WORK ITEM:
From the entries below, output the line with "- **[REQ-OFF-025]** Like/Dislike" and each following line up to and including the line with "- **[REQ-OFF-032]** Cannot", exactly as written.

(Saved data entries)

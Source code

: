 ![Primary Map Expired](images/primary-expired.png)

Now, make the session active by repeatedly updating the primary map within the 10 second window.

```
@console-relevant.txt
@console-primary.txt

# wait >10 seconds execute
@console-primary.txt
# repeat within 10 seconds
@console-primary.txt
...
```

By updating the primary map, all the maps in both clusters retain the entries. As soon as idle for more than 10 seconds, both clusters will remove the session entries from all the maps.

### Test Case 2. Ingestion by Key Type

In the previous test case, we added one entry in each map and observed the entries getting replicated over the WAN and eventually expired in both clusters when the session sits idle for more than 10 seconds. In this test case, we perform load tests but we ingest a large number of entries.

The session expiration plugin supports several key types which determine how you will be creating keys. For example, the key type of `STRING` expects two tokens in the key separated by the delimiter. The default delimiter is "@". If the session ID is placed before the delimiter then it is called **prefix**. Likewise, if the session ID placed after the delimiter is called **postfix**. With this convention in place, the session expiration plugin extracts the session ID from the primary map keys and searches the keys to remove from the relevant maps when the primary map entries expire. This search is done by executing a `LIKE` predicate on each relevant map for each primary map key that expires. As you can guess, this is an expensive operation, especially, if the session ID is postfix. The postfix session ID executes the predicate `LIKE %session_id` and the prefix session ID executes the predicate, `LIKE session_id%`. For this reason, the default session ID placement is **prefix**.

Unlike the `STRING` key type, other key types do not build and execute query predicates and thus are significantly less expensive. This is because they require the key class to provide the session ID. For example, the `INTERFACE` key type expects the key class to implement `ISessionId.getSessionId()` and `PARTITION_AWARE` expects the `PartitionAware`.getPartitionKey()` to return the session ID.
--
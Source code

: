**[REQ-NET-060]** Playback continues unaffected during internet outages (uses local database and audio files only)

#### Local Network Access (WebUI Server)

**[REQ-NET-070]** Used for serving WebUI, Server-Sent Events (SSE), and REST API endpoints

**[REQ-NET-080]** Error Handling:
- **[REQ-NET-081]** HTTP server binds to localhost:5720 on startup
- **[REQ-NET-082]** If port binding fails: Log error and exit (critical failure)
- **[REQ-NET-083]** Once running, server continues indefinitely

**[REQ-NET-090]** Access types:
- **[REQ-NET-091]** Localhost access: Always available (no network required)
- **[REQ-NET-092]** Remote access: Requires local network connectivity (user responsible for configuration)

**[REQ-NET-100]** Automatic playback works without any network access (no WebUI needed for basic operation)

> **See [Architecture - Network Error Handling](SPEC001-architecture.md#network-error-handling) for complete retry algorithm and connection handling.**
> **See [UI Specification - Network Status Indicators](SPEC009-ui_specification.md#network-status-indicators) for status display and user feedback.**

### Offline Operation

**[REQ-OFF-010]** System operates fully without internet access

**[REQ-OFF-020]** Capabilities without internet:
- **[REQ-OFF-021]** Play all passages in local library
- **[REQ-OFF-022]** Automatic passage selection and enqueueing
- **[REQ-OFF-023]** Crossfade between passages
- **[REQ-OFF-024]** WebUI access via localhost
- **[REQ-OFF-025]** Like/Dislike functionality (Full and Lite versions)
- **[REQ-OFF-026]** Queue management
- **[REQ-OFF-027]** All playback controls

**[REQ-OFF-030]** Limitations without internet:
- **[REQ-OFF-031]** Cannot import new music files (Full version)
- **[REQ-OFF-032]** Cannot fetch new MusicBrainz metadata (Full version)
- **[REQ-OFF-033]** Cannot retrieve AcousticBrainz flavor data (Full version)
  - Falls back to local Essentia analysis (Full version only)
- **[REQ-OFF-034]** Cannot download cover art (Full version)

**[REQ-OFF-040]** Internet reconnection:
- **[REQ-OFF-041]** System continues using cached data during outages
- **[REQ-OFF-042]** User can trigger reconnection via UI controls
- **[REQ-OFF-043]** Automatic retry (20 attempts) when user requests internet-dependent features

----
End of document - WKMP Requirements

ANSWER FOR THE TASK:
- **[REQ-OFF-025]** Like/Dislike functionality (Full and Lite versions)
- **[REQ-OFF-026]** Queue management
- **[REQ-OFF-027]** All playback controls

**[REQ-OFF-030]** Limitations without internet:
- **[REQ-OFF-031]** Cannot import new music files (Full version)
- **[REQ-OFF-032]** Cannot fetch new MusicBrainz metadata (Full version)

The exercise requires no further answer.